Age-specific incidence data indicate four mutations are required for human testicular cancers

Abstract

Normal human cells require a series of genetic alterations to undergo malignant transformation. Direct sequencing of human tumors has identified hundreds of mutations in tumors, but many of these are thought to be unnecessary and a result of, rather than a cause of, the tumor. The exact number of mutations to transform a normal human cell into a tumor cell is unknown. Here I show that male gonadal germ cell tumors, the most common form of testicular cancers, occur after four mutations. I infer this by constructing a mathematical model based upon the multi-hit hypothesis and comparing it to the age-specific incidence data. This result is consistent with the multi-hit hypothesis, and implies that these cancers are genetically or epigenetically predetermined at birth or an early age.

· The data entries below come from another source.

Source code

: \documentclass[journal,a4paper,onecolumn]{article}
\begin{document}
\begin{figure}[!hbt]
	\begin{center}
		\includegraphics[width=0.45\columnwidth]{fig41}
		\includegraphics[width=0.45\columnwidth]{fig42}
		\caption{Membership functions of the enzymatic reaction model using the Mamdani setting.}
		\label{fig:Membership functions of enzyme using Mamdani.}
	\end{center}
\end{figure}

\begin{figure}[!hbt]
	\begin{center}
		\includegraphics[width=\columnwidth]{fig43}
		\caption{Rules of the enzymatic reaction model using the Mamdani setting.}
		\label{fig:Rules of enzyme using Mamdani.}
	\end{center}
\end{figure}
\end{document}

Figure 1. This is a comparison between the observed (SEER-17, 2000–2007) age-specific incidence for testicular cancers and that predicted by the multi-hit model with four mutations.

The black circles represent the measured incidence, the error bars are 95% confidence intervals, and the green solid line represents the incidence predicted by the multi-hit model with four mutations.

Figure 2. This figure compares the best fit models for three, four, and five mutations.

To emphasize the differences, only regions before the age of 25 and after the age of 50 are shown. All three models show close fit to the data between 25 and 50 years of age. The models with four mutations and five mutations are identical after the age of 50.